» REQUIRED ACTION: Transcribe the records in full, keeping every word exactly as given.

>>>

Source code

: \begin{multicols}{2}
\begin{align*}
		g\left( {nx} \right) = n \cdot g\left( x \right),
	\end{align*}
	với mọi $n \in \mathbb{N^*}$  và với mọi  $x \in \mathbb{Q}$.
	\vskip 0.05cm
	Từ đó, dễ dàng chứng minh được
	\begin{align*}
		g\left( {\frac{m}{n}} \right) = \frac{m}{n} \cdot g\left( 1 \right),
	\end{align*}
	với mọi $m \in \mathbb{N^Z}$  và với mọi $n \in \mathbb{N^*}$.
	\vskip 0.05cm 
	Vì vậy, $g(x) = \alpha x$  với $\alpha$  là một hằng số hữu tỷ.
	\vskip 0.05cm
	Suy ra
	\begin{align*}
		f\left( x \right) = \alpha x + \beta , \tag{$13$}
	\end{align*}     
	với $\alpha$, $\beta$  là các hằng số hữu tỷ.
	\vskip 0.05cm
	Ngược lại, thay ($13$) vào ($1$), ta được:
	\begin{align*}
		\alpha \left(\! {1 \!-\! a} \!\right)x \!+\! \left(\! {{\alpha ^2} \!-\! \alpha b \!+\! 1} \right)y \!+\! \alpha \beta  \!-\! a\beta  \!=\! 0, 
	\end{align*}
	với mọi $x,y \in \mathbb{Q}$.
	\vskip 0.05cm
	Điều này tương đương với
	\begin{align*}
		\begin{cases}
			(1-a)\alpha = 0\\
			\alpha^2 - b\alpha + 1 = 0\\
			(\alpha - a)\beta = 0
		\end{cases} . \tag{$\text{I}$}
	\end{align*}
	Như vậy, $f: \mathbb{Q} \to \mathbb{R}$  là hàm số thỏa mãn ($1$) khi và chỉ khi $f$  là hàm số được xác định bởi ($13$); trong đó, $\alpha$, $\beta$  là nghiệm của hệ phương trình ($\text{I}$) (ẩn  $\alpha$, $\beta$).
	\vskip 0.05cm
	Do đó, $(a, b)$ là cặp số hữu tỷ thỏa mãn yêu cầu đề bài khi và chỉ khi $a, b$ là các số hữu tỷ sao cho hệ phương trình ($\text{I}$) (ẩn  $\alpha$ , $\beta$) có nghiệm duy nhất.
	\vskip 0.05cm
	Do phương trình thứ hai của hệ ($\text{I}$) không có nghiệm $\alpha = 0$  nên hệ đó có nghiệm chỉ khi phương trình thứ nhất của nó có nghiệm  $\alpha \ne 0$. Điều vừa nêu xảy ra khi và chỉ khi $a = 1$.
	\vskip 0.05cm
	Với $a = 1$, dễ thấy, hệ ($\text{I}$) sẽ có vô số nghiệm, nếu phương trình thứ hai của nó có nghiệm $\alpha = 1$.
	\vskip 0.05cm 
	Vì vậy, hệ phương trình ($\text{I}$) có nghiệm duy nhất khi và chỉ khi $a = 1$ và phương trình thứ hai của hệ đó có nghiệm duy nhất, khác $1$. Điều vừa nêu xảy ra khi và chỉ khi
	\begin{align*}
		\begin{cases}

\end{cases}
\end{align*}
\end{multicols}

<<<

» EXERCISE ANSWER:
Source code

: \begin{multicols}{2}
\begin{align*}
		g\left( {nx} \right) = n \cdot g\left( x \right),
	\end{align*}
	với mọi $n \in \mathbb{N^*}$  và với mọi  $x \in \mathbb{Q}$.
	\vskip 0.05cm
	Từ đó, dễ dàng chứng minh được
	\begin{align*}
		g\left( {\frac{m}{n}} \right) = \frac{m}{n} \cdot g\left( 1 \right),
	\end{align*}
	với mọi $m \in \mathbb{N^Z}$  và với mọi $n \in \mathbb{N^*}$.
	\vskip 0.05cm 
	Vì vậy, $g(x) = \alpha x$  với $\alpha$  là một hằng số hữu tỷ.
	\vskip 0.05cm
	Suy ra
	\begin{align*}
		f\left( x \right) = \alpha x + \beta , \tag{$13$}
	\end{align*}     
	với $\alpha$, $\beta$  là các hằng số hữu tỷ.
	\vskip 0.05cm
	Ngược lại, thay ($13$) vào ($1$), ta được:
	\begin{align*}
		\alpha \left(\! {1 \!-\! a} \!\right)x \!+\! \left(\! {{\alpha ^2} \!-\! \alpha b \!+\! 1} \right)y \!+\! \alpha \beta  \!-\! a\beta  \!=\! 0, 
	\end{align*}
	với mọi $x,y \in \mathbb{Q}$.
	\vskip 0.05cm
	Điều này tương đương với
	\begin{align*}
		\begin{cases}
			(1-a)\alpha = 0\\
			\alpha^2 - b\alpha + 1 = 0\\
			(\alpha - a)\beta = 0
		\end{cases} . \tag{$\text{I}$}
	\end{align*}
	Như vậy, $f: \mathbb{Q} \to \mathbb{R}$  là hàm số thỏa mãn ($1$) khi và chỉ khi $f$  là hàm số được xác định bởi ($13$); trong đó, $\alpha$, $\beta$  là nghiệm của hệ phương trình ($\text{I}$) (ẩn  $\alpha$, $\beta$).
	\vskip 0.05cm
	Do đó, $(a, b)$ là cặp số hữu tỷ thỏa mãn yêu cầu đề bài khi và chỉ khi $a, b$ là các số hữu tỷ sao cho hệ phương trình ($\text{I}$) (ẩn  $\alpha$ , $\beta$) có nghiệm duy nhất.
	\vskip 0.05cm
	Do phương trình thứ hai của hệ ($\text{I}$) không có nghiệm $\alpha = 0$  nên hệ đó có nghiệm chỉ khi phương trình thứ nhất của nó có nghiệm  $\alpha \ne 0$. Điều vừa nêu xảy ra khi và chỉ khi $a = 1$.
	\vskip 0.05cm
	Với $a = 1$, dễ thấy, hệ ($\text{I}$) sẽ có vô số nghiệm, nếu phương trình thứ hai của nó có nghiệm $\alpha = 1$.
	\vskip 0.05cm 
	Vì vậy, hệ phương trình ($\text{I}$) có nghiệm duy nhất khi và chỉ khi $a = 1$ và phương trình thứ hai của hệ đó có nghiệm duy nhất, khác $1$. Điều vừa nêu xảy ra khi và chỉ khi
	\begin{align*}
		\begin{cases}

\end{cases}
\end{align*}
\end{multicols}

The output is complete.